The study said 2.2 million children and two million working age adults were living in absolute poverty in 2009-10.
It predicts that by 2012-13, this will rise by an extra 600,000 children and 800,000 adults of working age.
The government said its "wide-ranging reforms will have a dynamic impact on some of the poorest families".
In percentage terms, 17% of UK children were living in absolute poverty in 2009-10. By 2012-13, the IFS predicts this will rise to 21.8%.'Credit boost'
People below the poverty line have a household income at least 60% less than the national average.
The IFS said that in 2009-10 the poverty line was set at a weekly income of £347 after tax and national insurance for a couple with two children, or £165 per week for a single adult without children.
From 2013 the government is introducing a new single monthly benefit payment, called the Universal Credit.
The IFS says the Universal Credit should directly reduce the number of children in poverty by 450,000, and adults in poverty by 600,000, by 2020-21.

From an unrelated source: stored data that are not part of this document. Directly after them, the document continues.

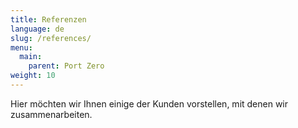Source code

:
 ```yaml
---
title: Referenzen
language: de
slug: /references/
menu: 
  main:
    parent: Port Zero
weight: 10
---
```


Hier möchten wir Ihnen einige der Kunden vorstellen, mit denen wir
zusammenarbeiten.
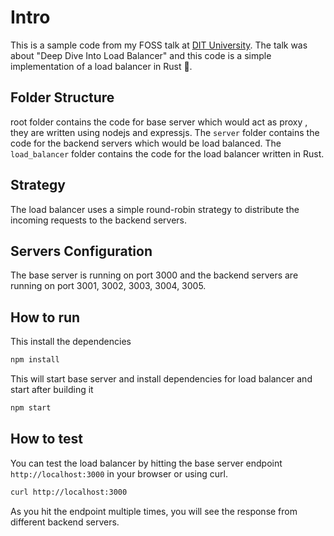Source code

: # Intro

This is a sample code from my FOSS talk at [DIT University](https://talks.dhananjaay.dev/foss-ddh-chapter-20-april-2024-load-balancer). The talk was about "Deep Dive Into Load Balancer" and this code is a simple implementation of a load balancer in Rust 🦀.

## Folder Structure

root folder contains the code for base server which would act as proxy , they are written using nodejs and expressjs. The `server` folder contains the code for the backend servers which would be load balanced. The `load_balancer` folder contains the code for the load balancer written in Rust.

## Strategy

The load balancer uses a simple round-robin strategy to distribute the incoming requests to the backend servers.

## Servers Configuration

The base server is running on port 3000 and the backend servers are running on port 3001, 3002, 3003, 3004, 3005.

## How to run

This install the dependencies

```bash
npm install
```

This will start base server and install dependencies for load balancer and start after building it

```bash
npm start
```

## How to test

You can test the load balancer by hitting the base server endpoint `http://localhost:3000` in your browser or using curl.

```bash
curl http://localhost:3000
```

As you hit the endpoint multiple times, you will see the response from different backend servers.
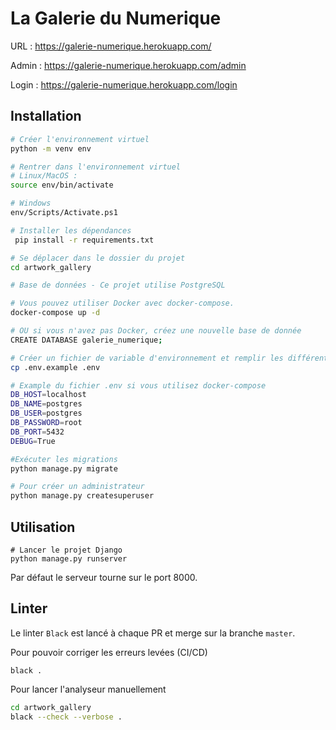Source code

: # La Galerie du Numerique

URL : https://galerie-numerique.herokuapp.com/

Admin : https://galerie-numerique.herokuapp.com/admin

Login : https://galerie-numerique.herokuapp.com/login


## Installation

```sh
# Créer l'environnement virtuel
python -m venv env

# Rentrer dans l'environnement virtuel
# Linux/MacOS :
source env/bin/activate

# Windows
env/Scripts/Activate.ps1

# Installer les dépendances
 pip install -r requirements.txt

# Se déplacer dans le dossier du projet
cd artwork_gallery

# Base de données - Ce projet utilise PostgreSQL

# Vous pouvez utiliser Docker avec docker-compose.
docker-compose up -d

# OU si vous n'avez pas Docker, créez une nouvelle base de donnée
CREATE DATABASE galerie_numerique; 

# Créer un fichier de variable d'environnement et remplir les différentes valeurs en fonction de vos réglages
cp .env.example .env

# Example du fichier .env si vous utilisez docker-compose
DB_HOST=localhost  
DB_NAME=postgres  
DB_USER=postgres  
DB_PASSWORD=root  
DB_PORT=5432  
DEBUG=True

#Exécuter les migrations
python manage.py migrate 

# Pour créer un administrateur
python manage.py createsuperuser 
```

## Utilisation
```
# Lancer le projet Django
python manage.py runserver 
```

Par défaut le serveur tourne sur le port 8000.


## Linter

Le linter ``Black`` est lancé à chaque PR et merge sur la branche `master`.

Pour pouvoir corriger les erreurs levées (CI/CD)

``` 
black .
```

Pour lancer l'analyseur manuellement
```sh
cd artwork_gallery  
black --check --verbose .
```
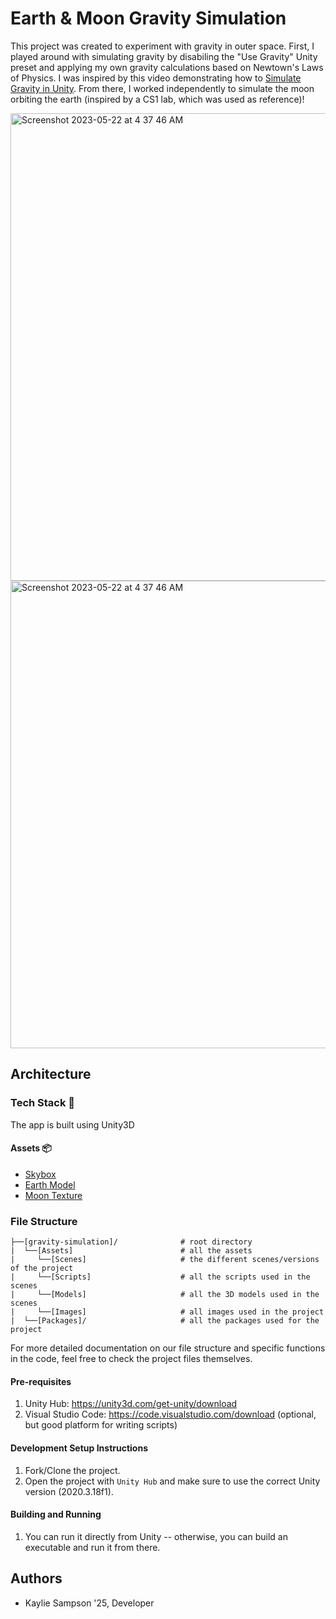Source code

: # Earth & Moon Gravity Simulation

This project was created to experiment with gravity in outer space. First, I played around with simulating gravity by disabiling the "Use Gravity" Unity preset and applying my own gravity calculations based on Newtown's Laws of Physics. I was inspired by this video demonstrating how to [Simulate Gravity in Unity](https://www.youtube.com/watch?v=Ouu3D_VHx9o). From there, I worked independently to simulate the moon orbiting the earth (inspired by a CS1 lab, which was used as reference)!

<img width="748" alt="Screenshot 2023-05-22 at 4 37 46 AM" src="https://github.com/kaylie-e-sampson/gravity-simulation/assets/67167039/e9d9144a-d015-4bbb-9046-d928b3e05518">
<img width="748" alt="Screenshot 2023-05-22 at 4 37 46 AM" src="https://github.com/kaylie-e-sampson/gravity-simulation/assets/67167039/e58379ef-9cf1-47a3-a965-9415347824b9">

## Architecture
### Tech Stack 🥞
The app is built using Unity3D

#### Assets 📦
* [Skybox](https://assetstore.unity.com/packages/2d/textures-materials/sky/starfield-skybox-92717)
* [Earth Model](https://assetstore.unity.com/packages/3d/environments/sci-fi/planet-earth-free-23399)
* [Moon Texture](https://www.reddit.com/r/Unity3D/comments/6sdq7s/i_just_made_a_seamless_lunar_surface_texture_you/)

### File Structure

```
├──[gravity-simulation]/              # root directory
|  └──[Assets]                        # all the assets
|     └──[Scenes]                     # the different scenes/versions of the project
|     └──[Scripts]                    # all the scripts used in the scenes
|     └──[Models]                     # all the 3D models used in the scenes
|     └──[Images]                     # all images used in the project
|  └──[Packages]/                     # all the packages used for the project
```

For more detailed documentation on our file structure and specific functions in the code, feel free to check the project files themselves.

#### Pre-requisites
1. Unity Hub: https://unity3d.com/get-unity/download
2. Visual Studio Code: https://code.visualstudio.com/download (optional, but good platform for writing scripts)

#### Development Setup Instructions
1. Fork/Clone the project.
2. Open the project with `Unity Hub` and make sure to use the correct Unity version (2020.3.18f1).

#### Building and Running
1. You can run it directly from Unity -- otherwise, you can build an executable and run it from there.

## Authors
* Kaylie Sampson '25, Developer
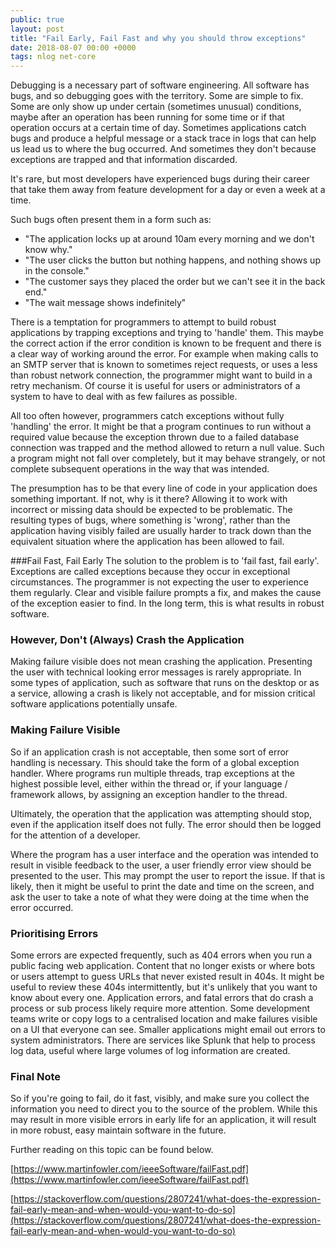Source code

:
 ```yaml
---
public: true
layout: post
title: "Fail Early, Fail Fast and why you should throw exceptions"
date: 2018-08-07 00:00 +0000
tags: nlog net-core
---
```


Debugging is a necessary part of software engineering. All software has bugs, and so debugging goes with the territory. Some are simple to fix. Some are only show up under certain (sometimes unusual) conditions, maybe after an operation has been running for some time or if that operation occurs at a certain time of day. Sometimes applications catch bugs and produce a helpful message or  a stack trace in logs that can help us lead us to where the bug occurred. And sometimes they don't because exceptions are trapped and that information discarded.

It's rare, but most developers have experienced bugs during their career that take them away from feature development for a day or even a week at a time.

Such bugs often present them in a form such as:

- "The application locks up at around 10am every morning and we don't know why."
- "The user clicks the button but nothing happens, and nothing shows up in the console."
- "The customer says they placed the order but we can't see it in the back end."
- "The wait message shows indefinitely"

There is a temptation for programmers to attempt to build robust applications by trapping exceptions and trying to 'handle' them. This maybe the correct action if the error condition is known to be frequent and there is a clear way of working around the error. For example when making calls to an SMTP server that is known to sometimes reject requests, or uses a less than robust network connection, the programmer might want to build in a retry mechanism. Of course it is useful for users or administrators of a system to have to deal with as few failures as possible.

All too often however, programmers catch exceptions without fully 'handling' the error. It might be that a program continues to run without a required value because the exception thrown due to a failed database connection was trapped and the method allowed to return a null value. Such a program might not fall over completely, but it may behave strangely, or not complete subsequent operations in the way that was intended.

The presumption has to be that every line of code in your application does something important. If not, why is it there? Allowing it to work with incorrect or missing data should be expected to be problematic. The resulting types of bugs, where something is 'wrong', rather than the application having visibly failed are usually harder to track down than the equivalent situation where the application has been allowed to fail.

###Fail Fast, Fail Early
The solution to the problem is to 'fail fast, fail early'. Exceptions are called exceptions because they occur in exceptional circumstances. The programmer is not expecting the user to experience them regularly. Clear and visible failure prompts a fix, and makes the cause of the exception easier to find. In the long term, this is what results in robust software.



### However, Don't (Always) Crash the Application
Making failure visible does not mean crashing the application. Presenting the user with technical looking error messages is rarely appropriate. In some types of application, such as software that runs on the desktop or as a service, allowing a crash is likely not acceptable, and for mission critical software applications potentially unsafe.



### Making Failure Visible
So if an application crash is not acceptable, then some sort of error handling is necessary. This should take the form of a global exception handler. Where programs run multiple threads, trap exceptions at the highest possible level, either within the thread or, if your language / framework allows, by assigning an exception handler to the thread.

Ultimately, the operation that the application was attempting should stop, even if the application itself does not fully. The error should then be logged for the attention of a developer.

Where the program has a user interface and the operation was intended to result in visible feedback to the user, a user friendly error view should be presented to the user. This may prompt the user to report the issue. If that is likely, then it might be useful to print the date and time on the screen, and ask the user to take a note of what they were doing at the time when the error occurred.

### Prioritising Errors 
Some errors are expected frequently, such as 404 errors when you run a public facing web application. Content that no longer exists or where bots or users attempt to guess URLs that never existed result in 404s. It might be useful to review these 404s intermittently, but it's unlikely that you want to know about every one. Application errors, and fatal errors that do crash a process or sub process likely require more attention. Some development teams write or copy logs to a centralised location and make failures visible on a UI that everyone can see. Smaller applications might email out errors to system administrators. There are services like Splunk that help to process log data, useful where large volumes of log information are created.



### Final Note

So if you're going to fail, do it fast, visibly, and make sure you collect the information you need to direct you to the source of the problem. While this may result in more visible errors in early life for an application, it will result in more robust, easy maintain software in the future.



Further reading on this topic can be found below.

[https://www.martinfowler.com/ieeeSoftware/failFast.pdf](https://www.martinfowler.com/ieeeSoftware/failFast.pdf)

[https://stackoverflow.com/questions/2807241/what-does-the-expression-fail-early-mean-and-when-would-you-want-to-do-so](https://stackoverflow.com/questions/2807241/what-does-the-expression-fail-early-mean-and-when-would-you-want-to-do-so)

However, the IFS adds that the Universal Credit will ultimately fail to prevent poverty increasing, because it will be "more than offset" by other planned reforms, such as changing the measurement of inflation used for means-testing benefits.
As a result, it predicts that absolute child poverty will continue to rise, and by 2020-21 will be at its highest level since 2001-02.
The IFS says the government will therefore miss its targets for reducing child poverty, as set down in the Child Poverty Act of 2010.
A government spokesperson said: "The IFS acknowledge that Universal Credit will substantially reduce child poverty.
"It will make work pay for the first time, tackling in-work poverty and lift over one million people, including 450,000 children, out of poverty."
The IFS report was funded by the Joseph Rowntree Foundation.